3. Go big. My biggest regret is only getting a 38L pot. I can only do single batches which is why I've had to top-up with FWK's and extract. I'm thinking of trying to brew over-gravity this year and filling 2 15L cubes per brew. Either that or I will add some DME to make up the volume. 

Anyhow, I have 5 kids under 10 (3 with autism - the 3 year old is non-verbal) and a wife who hates beer/brewing. If I can crank out nearly 20 batches in 6 months, anyone can.


----------



## Hippy (14/1/16)

I find the most effective way is to plant a seed in SWMBO's mind that it would be a good idea to take the kids to her parents farm for the day then I have the place to myself.


----------



## stux (14/1/16)

60L system (less brewing required), setup day before or early in the day. Ie weigh grains, mill, and get all equipment out and clean and ready to go.

Strike/Mash/Boil later.

No Chill. And then cleanup either then, or the next day.

Ferment at leisure.

Keg at leisure (sortof). It only takes a few minute to keg 60L through 1/2" hose! I have the 3 kegs cleaned, and starsanned before hand.


----------



## indica86 (14/1/16)

Barge said:


> 2. Buy your grain milled. I get my grain from craftbrewer, pre-milled and vaccum sealed. It saves me time and gives me a window of opportunity to brew. If I'm too tired, etc on one night I can leave it for the next night or whatever.


I don't see that as a huge time saver.
I have bulk grain here and mill as I need.

When kids are of school age - well, for me, I work shift work - get the water on at 0530, mash in, take kids to school, come home and boil, no chill you're done before lunch.


----------



## Liam_snorkel (14/1/16)

20min mash 20min boil. Works well for hoppy pales.

http://brewrr.com/posts/beer-time-continuum


----------



## Barge (14/1/16)

indica86 said:


> I don't see that as a huge time saver.
> I have bulk grain here and mill as I need.
> 
> When kids are of school age


How long does it take to mill? Time is precious when the kids are younger. My older kids feed and bathe themselves so dinner/bath time is not an issue. It is for my younger 2 though. I have to feed the 18 month old and make sure the 3 y.o. stays at the table. Then I have to bathe/dress/etc both of them. 

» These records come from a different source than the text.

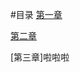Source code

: #目录
[第一章](https://github.com/seed2013/comnet2015/blob/master/ch1)

[第二章](https://github.com/seed2013/comnet2015/blob/master/ch2)

[第三章]啦啦啦
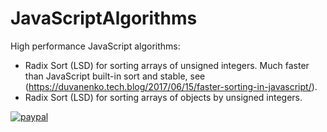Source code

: # JavaScriptAlgorithms

High performance JavaScript algorithms:

- Radix Sort (LSD) for sorting arrays of unsigned integers. Much faster than JavaScript built-in sort and stable, see (https://duvanenko.tech.blog/2017/06/15/faster-sorting-in-javascript/).
- Radix Sort (LSD) for sorting arrays of objects by unsigned integers.


[![paypal](https://www.paypalobjects.com/en_US/i/btn/btn_donateCC_LG.gif)](https://www.paypal.com/cgi-bin/webscr?cmd=_s-xclick&hosted_button_id=LDD8L7UPAC7QL)
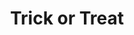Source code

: ---
layout: item
raw_url: https://prdwebappstorage.blob.core.windows.net/kansaspattons/images/gallery-2009-10-31/img59163.jpg
thumb_url: https://prdwebappstorage.blob.core.windows.net/kansaspattons/images/gallery-2009-10-28/thumb_img59163.jpg
index: 8
title: Trick or Treat
---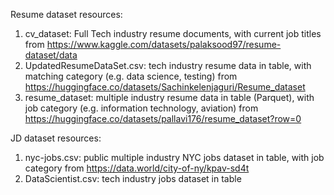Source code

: Resume dataset resources:
1. cv_dataset: Full Tech industry resume documents, with current job titles from https://www.kaggle.com/datasets/palaksood97/resume-dataset/data
2. UpdatedResumeDataSet.csv: tech industry resume data in table, with matching category (e.g. data science, testing) from https://huggingface.co/datasets/Sachinkelenjaguri/Resume_dataset
3. resume_dataset: multiple industry resume data in table (Parquet), with job category (e.g. information technology, aviation) from https://huggingface.co/datasets/pallavi176/resume_dataset?row=0

JD dataset resources:

1. nyc-jobs.csv: public multiple industry NYC jobs dataset in table, with job category from https://data.world/city-of-ny/kpav-sd4t
2. DataScientist.csv: tech industry jobs dataset in table

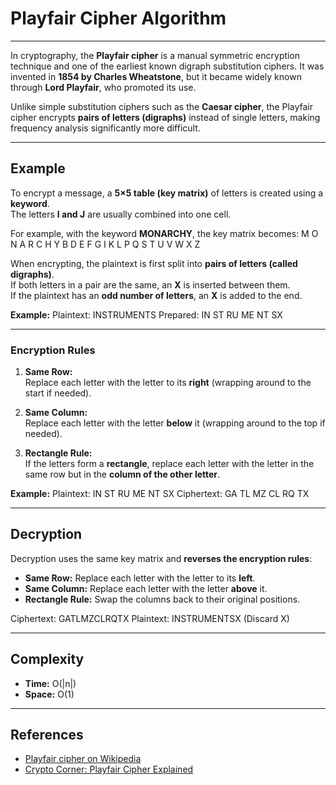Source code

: # Playfair Cipher Algorithm
---

In cryptography, the **Playfair cipher** is a manual symmetric encryption technique and one of the earliest known digraph substitution ciphers. It was invented in **1854 by Charles Wheatstone**, but it became widely known through **Lord Playfair**, who promoted its use.

Unlike simple substitution ciphers such as the **Caesar cipher**, the Playfair cipher encrypts **pairs of letters (digraphs)** instead of single letters, making frequency analysis significantly more difficult.

---

## Example

To encrypt a message, a **5×5 table (key matrix)** of letters is created using a **keyword**.  
The letters **I and J** are usually combined into one cell.

For example, with the keyword **MONARCHY**, the key matrix becomes:
M O N A R
C H Y B D
E F G I K
L P Q S T
U V W X Z


When encrypting, the plaintext is first split into **pairs of letters (called digraphs)**.  
If both letters in a pair are the same, an **X** is inserted between them.  
If the plaintext has an **odd number of letters**, an **X** is added to the end.

**Example:**
Plaintext: INSTRUMENTS
Prepared: IN ST RU ME NT SX


---

### Encryption Rules

1. **Same Row:**  
   Replace each letter with the letter to its **right** (wrapping around to the start if needed).

2. **Same Column:**  
   Replace each letter with the letter **below** it (wrapping around to the top if needed).

3. **Rectangle Rule:**  
   If the letters form a **rectangle**, replace each letter with the letter in the same row but in the **column of the other letter**.

**Example:**
Plaintext: IN ST RU ME NT SX
Ciphertext: GA TL MZ CL RQ TX


---

## Decryption

Decryption uses the same key matrix and **reverses the encryption rules**:

- **Same Row:** Replace each letter with the letter to its **left**.  
- **Same Column:** Replace each letter with the letter **above** it.  
- **Rectangle Rule:** Swap the columns back to their original positions.

Ciphertext: GATLMZCLRQTX
Plaintext: INSTRUMENTSX (Discard X)


---

## Complexity

- **Time:** O(|n|)  
- **Space:** O(1)

---

## References

- [Playfair cipher on Wikipedia](https://en.wikipedia.org/wiki/Playfair_cipher)  
- [Crypto Corner: Playfair Cipher Explained](https://cryptocorner.com/playfair-cipher)



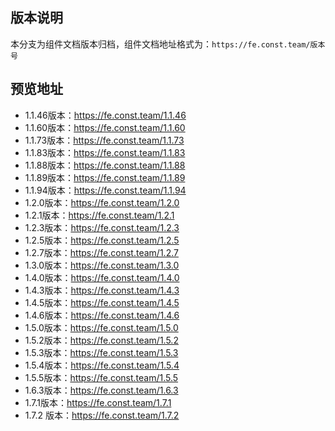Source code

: ## 版本说明

本分支为组件文档版本归档，组件文档地址格式为：`https://fe.const.team/版本号`

## 预览地址

* 1.1.46版本：https://fe.const.team/1.1.46  
* 1.1.60版本：https://fe.const.team/1.1.60  
* 1.1.73版本：https://fe.const.team/1.1.73  
* 1.1.83版本：https://fe.const.team/1.1.83  
* 1.1.88版本：https://fe.const.team/1.1.88  
* 1.1.89版本：https://fe.const.team/1.1.89  
* 1.1.94版本：https://fe.const.team/1.1.94  
* 1.2.0版本：https://fe.const.team/1.2.0  
* 1.2.1版本：https://fe.const.team/1.2.1  
* 1.2.3版本：https://fe.const.team/1.2.3  
* 1.2.5版本：https://fe.const.team/1.2.5  
* 1.2.7版本：https://fe.const.team/1.2.7  
* 1.3.0版本：https://fe.const.team/1.3.0  
* 1.4.0版本：https://fe.const.team/1.4.0  
* 1.4.3版本：https://fe.const.team/1.4.3  
* 1.4.5版本：https://fe.const.team/1.4.5  
* 1.4.6版本：https://fe.const.team/1.4.6  
* 1.5.0版本：https://fe.const.team/1.5.0  
* 1.5.2版本：https://fe.const.team/1.5.2  
* 1.5.3版本：https://fe.const.team/1.5.3  
* 1.5.4版本：https://fe.const.team/1.5.4  
* 1.5.5版本：https://fe.const.team/1.5.5  
* 1.6.3版本：https://fe.const.team/1.6.3  
* 1.7.1版本：https://fe.const.team/1.7.1  
* 1.7.2 版本：https://fe.const.team/1.7.2   
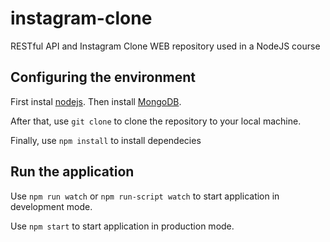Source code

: # instagram-clone
RESTful API and Instagram Clone WEB repository used in a NodeJS course

## Configuring the environment
First instal [nodejs](https://nodejs.org/). Then install [MongoDB](https://www.mongodb.com/).

After that, use `git clone` to clone the repository to your local machine.

Finally, use `npm install` to install dependecies

## Run the application
Use `npm run watch` or `npm run-script watch` to start application in development mode.

Use `npm start` to start application in production mode.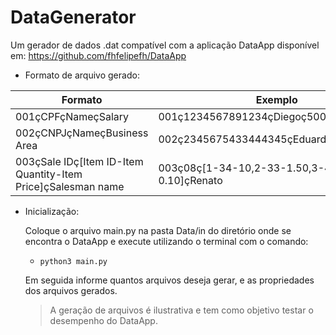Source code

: # DataGenerator

 Um gerador de dados .dat compatível com a aplicação DataApp disponível em: https://github.com/fhfelipefh/DataApp 


- Formato de arquivo gerado: 

| Formato    	|  Exemplo   |
| -------    		|      --------	 |
| 001çCPFçNameçSalary     | 001ç1234567891234çDiegoç50000    |
| 002çCNPJçNameçBusiness Area   | 002ç2345675433444345çEduardoPereiraçRural  |
| 003çSale IDç[Item ID-Item Quantity-Item Price]çSalesman name   | 003ç08ç[1-34-10,2-33-1.50,3-40-0.10]çRenato  |

- Inicialização: 
  
  Coloque o arquivo main.py na pasta Data/in do diretório onde se encontra o DataApp e execute utilizando o terminal com o comando: 
  

  - `python3 main.py`
  

  Em seguida informe quantos arquivos deseja gerar, e as propriedades dos arquivos gerados. 

  > A geração de arquivos é ilustrativa e tem como objetivo testar o desempenho do DataApp. <br>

I'm assuming the situation is similar for the OP.


----------



## SBOB (14/1/16)

Barge said:


> How long does it take to mill?


I've only had a mill for a few brews but for me its like a 10 min process...
- weigh out grains based on recipe print out - 5 mins
- setup mill with cordless drill
- crush grain - 5mins

usually do it while the mash is heating up anyway


----------



## indica86 (14/1/16)

Barge said:


> How long does it take to mill?


5 minutes.
My kids are older though...

I understand the issue, I had the same problems with attempting to ride my MTB when the kids were little.
Sometime you just have to MAKE time.


----------



## Barge (14/1/16)

Fair enough. I wouldn't even be able to get the space to store the grain and mill, let alone fit it into my brew day.


----------



## Kingy (15/1/16)

indica86 said:


> 5 minutes.
> My kids are older though...
> 
> I understand the issue, I had the same problems with attempting to ride my MTB when the kids were little.
> Sometime you just have to MAKE time.


Haha my kids are 3 and 18months I recently retired my mountain bike to fund an air conditioner for the family and some brewery upgrades. I had to choose which hobby I could dedicate my limited time with. And mountain bike riding ain't fun when ya on a time limit. 
I'm up at 4:30-5am for work weekdays so of a weekend i get up at that time to mash in (brewery on timers) all finished and cleaned up by 10 or 11. Unless I get rained off at work or there's a 5-6 hour window of opportunity for some reason I brew than. 
That's a good reason to have your own mill and ingredients or just have a recipe/ingredients on hand so when ya do the chance to crank out a brew the stuff is there to do so.


----------



## Markbeer (15/1/16)

Weighing out and milling can take for me 10 mins to 45 if I am doing something with 7 or so malts and a large batch.

I keep 4 base malts, about dozen different spec malts. Dont underestimate the space and the ire they draw.

But you can brew what and when you want if the opportunity arises.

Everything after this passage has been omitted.